I don’t know how many hours of my life have been devoted to working on glitches with technology. One memorable occasion had me teaching a techie with our Internet provider how to fix a glitch that caused your program to whimsically switch languages on you. You didn’t have to touch anything, and your movie would go from “How are you?” to “Cómo está usted?”
I spent hours on the phone with customer service and got nowhere. So when this happened one time too many, I decided to either fix it or just junk the service. I went to the menu and started clicking on anything and everything. I decided to see what was in the ‘Setup’ folder. I clicked on that and saw ‘Audio Setup’. So my ‘Default Audio Track’ was set to Spanish. Clicking on that line didn’t fix it. So I dropped down to the next line—‘Descriptive Video Service’. When I clicked that line to ‘Off’, caramba! The ‘Default Audio Track’ switched back to English.
Is that crazy or what?
My fix even impressed the techie who was supposed to fix the glitch.
I could probably write a book about tech glitches and fixes. Most folks I know get very annoyed when a practical solution doesn’t fit what appears to be a simple problem. I think it’s worse during this Coronavirus period because many of us are already on edge, trying to figure out what’s true, what’s not, and whether there’s a single official on Planet Earth we can trust.
I have discovered, however, there is a simple fix for an annoying problem that, regardless of what you do, refuses to resolve.
Warning: this fix only applies to inanimate objects.
I’d bought a printer, a nice one, and the only way it would work was wireless. It would not work if you connected it directly to the computer. It didn’t matter that your computer and the printer manufacturer deemed the devices compatible. The blasted thing chose when it would bestow a printed document on you. One afternoon I found it necessary to print something for a project, and no matter what I did, that printer refused to do its job. I’d paid a nice sum for it (I wanted a good one).

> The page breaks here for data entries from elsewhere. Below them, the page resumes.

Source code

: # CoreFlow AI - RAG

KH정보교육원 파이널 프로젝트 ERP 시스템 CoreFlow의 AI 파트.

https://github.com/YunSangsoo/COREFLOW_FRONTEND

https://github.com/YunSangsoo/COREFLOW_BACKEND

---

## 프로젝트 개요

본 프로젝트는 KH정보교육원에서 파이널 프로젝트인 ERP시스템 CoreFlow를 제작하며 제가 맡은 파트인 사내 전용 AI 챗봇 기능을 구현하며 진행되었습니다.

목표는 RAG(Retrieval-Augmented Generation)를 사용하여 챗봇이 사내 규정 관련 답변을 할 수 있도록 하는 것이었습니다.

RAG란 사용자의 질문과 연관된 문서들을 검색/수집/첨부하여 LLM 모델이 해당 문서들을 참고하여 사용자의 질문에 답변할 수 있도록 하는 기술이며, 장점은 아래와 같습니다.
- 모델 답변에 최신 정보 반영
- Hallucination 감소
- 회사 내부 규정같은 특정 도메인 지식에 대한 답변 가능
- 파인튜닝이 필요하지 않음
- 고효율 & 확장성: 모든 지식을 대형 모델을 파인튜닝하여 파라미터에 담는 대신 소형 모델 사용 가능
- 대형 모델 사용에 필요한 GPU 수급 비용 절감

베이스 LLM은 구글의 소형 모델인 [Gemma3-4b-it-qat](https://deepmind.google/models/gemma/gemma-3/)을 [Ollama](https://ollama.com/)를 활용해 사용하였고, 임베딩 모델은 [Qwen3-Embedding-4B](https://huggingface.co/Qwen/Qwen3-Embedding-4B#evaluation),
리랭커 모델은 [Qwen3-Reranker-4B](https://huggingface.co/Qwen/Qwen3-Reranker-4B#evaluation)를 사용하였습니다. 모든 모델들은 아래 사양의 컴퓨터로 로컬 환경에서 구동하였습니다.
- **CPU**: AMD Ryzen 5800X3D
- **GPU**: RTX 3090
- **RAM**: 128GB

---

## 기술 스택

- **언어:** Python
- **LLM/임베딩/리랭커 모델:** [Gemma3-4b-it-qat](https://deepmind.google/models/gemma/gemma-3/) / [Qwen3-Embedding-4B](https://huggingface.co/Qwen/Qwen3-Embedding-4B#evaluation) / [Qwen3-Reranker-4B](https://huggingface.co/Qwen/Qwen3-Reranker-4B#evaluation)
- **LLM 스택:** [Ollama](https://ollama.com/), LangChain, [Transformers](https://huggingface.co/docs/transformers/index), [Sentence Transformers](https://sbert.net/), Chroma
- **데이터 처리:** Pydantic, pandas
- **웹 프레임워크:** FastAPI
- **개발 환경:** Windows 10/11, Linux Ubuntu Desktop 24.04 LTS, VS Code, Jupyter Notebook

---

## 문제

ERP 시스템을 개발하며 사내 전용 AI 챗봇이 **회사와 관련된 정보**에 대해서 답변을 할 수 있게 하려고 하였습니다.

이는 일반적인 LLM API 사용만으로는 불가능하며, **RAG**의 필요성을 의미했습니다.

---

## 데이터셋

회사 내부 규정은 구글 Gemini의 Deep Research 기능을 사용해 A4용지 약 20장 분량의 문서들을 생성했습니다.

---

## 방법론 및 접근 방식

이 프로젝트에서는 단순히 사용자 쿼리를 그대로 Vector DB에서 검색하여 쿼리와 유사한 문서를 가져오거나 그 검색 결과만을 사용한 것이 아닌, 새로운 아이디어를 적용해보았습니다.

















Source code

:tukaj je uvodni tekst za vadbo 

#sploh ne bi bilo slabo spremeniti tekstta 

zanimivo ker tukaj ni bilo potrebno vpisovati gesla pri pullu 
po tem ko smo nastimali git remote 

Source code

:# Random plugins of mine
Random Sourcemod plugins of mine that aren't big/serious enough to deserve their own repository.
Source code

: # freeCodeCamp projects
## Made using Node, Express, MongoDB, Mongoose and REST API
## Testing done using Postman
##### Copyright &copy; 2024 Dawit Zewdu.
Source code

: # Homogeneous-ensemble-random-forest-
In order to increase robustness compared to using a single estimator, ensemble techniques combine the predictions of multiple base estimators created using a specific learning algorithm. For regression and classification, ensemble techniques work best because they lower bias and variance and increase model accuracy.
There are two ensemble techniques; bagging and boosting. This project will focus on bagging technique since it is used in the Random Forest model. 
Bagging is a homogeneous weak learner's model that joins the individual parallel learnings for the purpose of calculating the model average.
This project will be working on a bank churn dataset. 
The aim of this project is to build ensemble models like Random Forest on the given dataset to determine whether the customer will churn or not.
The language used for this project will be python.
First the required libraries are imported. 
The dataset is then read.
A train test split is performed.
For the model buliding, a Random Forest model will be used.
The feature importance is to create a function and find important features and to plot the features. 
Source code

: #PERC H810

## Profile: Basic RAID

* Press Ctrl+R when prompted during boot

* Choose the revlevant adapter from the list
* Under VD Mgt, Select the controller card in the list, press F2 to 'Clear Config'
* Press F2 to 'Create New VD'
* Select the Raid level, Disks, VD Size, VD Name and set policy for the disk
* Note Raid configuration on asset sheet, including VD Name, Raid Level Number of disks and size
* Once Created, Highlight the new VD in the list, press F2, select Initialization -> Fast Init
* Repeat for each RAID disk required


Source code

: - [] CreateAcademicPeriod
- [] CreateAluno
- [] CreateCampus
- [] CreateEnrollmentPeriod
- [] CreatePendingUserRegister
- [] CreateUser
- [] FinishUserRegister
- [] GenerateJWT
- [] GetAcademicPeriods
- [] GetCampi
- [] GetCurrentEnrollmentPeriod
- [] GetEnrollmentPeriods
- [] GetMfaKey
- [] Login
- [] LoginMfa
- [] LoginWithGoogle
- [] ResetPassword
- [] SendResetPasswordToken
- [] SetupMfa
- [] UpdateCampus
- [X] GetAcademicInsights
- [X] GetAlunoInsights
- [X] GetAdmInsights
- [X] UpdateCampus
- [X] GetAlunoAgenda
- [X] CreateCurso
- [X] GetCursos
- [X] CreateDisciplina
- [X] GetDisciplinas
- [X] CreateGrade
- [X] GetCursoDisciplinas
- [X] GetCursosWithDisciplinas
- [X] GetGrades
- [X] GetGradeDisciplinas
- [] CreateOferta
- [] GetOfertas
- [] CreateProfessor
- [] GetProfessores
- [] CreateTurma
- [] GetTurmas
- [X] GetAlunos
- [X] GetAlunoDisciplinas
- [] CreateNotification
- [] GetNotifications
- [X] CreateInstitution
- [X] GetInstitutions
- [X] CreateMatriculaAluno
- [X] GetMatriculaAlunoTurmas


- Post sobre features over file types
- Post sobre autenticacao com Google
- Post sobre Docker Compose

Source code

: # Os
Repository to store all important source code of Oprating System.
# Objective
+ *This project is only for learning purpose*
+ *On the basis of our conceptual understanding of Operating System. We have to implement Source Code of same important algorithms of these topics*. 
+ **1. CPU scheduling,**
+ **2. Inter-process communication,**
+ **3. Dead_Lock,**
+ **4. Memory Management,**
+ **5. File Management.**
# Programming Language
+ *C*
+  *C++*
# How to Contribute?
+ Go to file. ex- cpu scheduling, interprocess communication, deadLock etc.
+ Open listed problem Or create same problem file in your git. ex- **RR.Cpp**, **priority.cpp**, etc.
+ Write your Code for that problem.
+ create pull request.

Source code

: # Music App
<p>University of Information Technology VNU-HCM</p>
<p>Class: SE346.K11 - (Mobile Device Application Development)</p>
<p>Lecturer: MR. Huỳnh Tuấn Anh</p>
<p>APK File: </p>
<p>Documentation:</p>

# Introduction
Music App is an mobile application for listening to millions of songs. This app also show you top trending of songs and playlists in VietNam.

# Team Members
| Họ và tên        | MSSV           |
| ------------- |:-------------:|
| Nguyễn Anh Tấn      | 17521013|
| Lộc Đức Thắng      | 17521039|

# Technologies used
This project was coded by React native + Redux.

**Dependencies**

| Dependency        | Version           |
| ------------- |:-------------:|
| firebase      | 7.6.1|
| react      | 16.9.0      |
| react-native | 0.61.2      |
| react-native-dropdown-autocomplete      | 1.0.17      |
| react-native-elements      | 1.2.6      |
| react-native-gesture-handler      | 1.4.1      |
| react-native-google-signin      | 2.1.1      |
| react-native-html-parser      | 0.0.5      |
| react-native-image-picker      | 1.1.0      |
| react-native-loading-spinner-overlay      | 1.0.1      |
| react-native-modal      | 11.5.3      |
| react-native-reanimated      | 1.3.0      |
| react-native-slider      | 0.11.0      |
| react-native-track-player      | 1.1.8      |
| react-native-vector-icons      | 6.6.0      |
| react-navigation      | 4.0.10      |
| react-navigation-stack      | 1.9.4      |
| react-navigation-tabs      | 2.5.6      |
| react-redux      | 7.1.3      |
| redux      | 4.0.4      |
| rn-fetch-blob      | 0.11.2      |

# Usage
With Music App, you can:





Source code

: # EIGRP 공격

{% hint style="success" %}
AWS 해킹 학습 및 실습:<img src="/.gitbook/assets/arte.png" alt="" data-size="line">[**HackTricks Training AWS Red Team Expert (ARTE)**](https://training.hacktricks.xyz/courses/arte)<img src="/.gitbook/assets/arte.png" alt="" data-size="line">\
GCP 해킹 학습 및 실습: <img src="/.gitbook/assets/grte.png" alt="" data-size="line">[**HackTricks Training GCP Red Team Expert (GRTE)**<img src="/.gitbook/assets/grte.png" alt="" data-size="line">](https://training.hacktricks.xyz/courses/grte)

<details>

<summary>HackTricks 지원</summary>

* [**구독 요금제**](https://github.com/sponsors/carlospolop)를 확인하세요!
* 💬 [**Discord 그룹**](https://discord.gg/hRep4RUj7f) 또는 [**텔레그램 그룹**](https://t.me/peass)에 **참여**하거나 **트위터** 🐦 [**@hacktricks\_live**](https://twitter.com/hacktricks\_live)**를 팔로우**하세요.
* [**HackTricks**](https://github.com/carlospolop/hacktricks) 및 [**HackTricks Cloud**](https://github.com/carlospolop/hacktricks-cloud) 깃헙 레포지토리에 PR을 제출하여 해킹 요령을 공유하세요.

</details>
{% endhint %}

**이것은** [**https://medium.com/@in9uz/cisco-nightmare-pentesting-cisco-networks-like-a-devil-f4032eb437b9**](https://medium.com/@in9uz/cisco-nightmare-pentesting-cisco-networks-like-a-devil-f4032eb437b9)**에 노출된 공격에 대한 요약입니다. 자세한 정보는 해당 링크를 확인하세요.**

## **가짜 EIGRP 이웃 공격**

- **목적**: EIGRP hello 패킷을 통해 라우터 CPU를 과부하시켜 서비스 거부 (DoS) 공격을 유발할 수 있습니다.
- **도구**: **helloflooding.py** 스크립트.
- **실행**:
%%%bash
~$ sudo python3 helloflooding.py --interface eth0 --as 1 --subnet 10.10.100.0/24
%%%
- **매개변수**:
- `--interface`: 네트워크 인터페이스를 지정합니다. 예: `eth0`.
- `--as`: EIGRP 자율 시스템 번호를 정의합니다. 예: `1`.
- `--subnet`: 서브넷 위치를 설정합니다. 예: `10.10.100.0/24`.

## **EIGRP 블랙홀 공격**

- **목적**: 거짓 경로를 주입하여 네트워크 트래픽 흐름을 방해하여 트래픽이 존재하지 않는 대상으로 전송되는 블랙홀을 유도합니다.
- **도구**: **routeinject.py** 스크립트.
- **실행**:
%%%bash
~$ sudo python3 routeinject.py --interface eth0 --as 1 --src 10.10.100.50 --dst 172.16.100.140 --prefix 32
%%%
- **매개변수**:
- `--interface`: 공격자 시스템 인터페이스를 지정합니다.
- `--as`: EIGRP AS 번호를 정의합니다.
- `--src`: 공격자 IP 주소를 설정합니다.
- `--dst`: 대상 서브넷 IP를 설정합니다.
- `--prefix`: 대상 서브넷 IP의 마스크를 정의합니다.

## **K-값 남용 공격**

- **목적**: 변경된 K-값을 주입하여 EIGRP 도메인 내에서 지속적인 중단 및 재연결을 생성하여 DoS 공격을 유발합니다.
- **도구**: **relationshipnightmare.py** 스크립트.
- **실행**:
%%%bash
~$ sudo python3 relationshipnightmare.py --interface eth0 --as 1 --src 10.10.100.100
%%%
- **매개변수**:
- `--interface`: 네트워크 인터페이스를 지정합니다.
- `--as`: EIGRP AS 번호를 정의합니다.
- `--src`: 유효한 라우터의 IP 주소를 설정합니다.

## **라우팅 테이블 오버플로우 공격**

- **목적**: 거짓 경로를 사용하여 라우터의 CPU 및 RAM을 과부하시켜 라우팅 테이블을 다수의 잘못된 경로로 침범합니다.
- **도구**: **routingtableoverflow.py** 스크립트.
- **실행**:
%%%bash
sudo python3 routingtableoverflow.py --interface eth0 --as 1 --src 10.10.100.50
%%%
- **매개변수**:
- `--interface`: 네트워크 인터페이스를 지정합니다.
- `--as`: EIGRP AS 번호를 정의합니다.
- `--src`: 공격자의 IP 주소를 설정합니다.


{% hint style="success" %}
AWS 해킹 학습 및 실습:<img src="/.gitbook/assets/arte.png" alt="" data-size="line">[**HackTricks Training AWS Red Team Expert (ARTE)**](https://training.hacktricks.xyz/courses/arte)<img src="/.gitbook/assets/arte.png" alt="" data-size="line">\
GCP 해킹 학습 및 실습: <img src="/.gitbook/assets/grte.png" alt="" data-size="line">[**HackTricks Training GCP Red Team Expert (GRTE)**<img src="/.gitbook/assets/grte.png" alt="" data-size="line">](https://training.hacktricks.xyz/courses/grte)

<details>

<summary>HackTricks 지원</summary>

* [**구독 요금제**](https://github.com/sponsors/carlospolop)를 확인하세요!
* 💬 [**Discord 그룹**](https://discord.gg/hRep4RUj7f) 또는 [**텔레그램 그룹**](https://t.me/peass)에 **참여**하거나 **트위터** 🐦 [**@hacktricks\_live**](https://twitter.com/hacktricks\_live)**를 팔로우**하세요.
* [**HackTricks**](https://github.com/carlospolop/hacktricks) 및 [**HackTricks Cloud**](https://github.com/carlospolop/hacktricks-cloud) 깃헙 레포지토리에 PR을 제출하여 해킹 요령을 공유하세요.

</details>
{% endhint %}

Instead of my usual rant, I calmly disconnected the cables, picked that sucker up, walked out to the pool deck, and in an act worthy of an Olympic discus thrower, hurled that printer across the lawn. When my husband came home that afternoon, he asked what that was on the lawn.
“Mama’s printer,” Rebecca said.
He chuckled, said, “okay”, and headed to the bedroom to change his clothes for a workout.
Maybe my solution for that device was primitive, but it was a blessing to get that technologically infuriating monster out of my life. Wish we could do the same with this bizarre virus wrapping itself around the globe.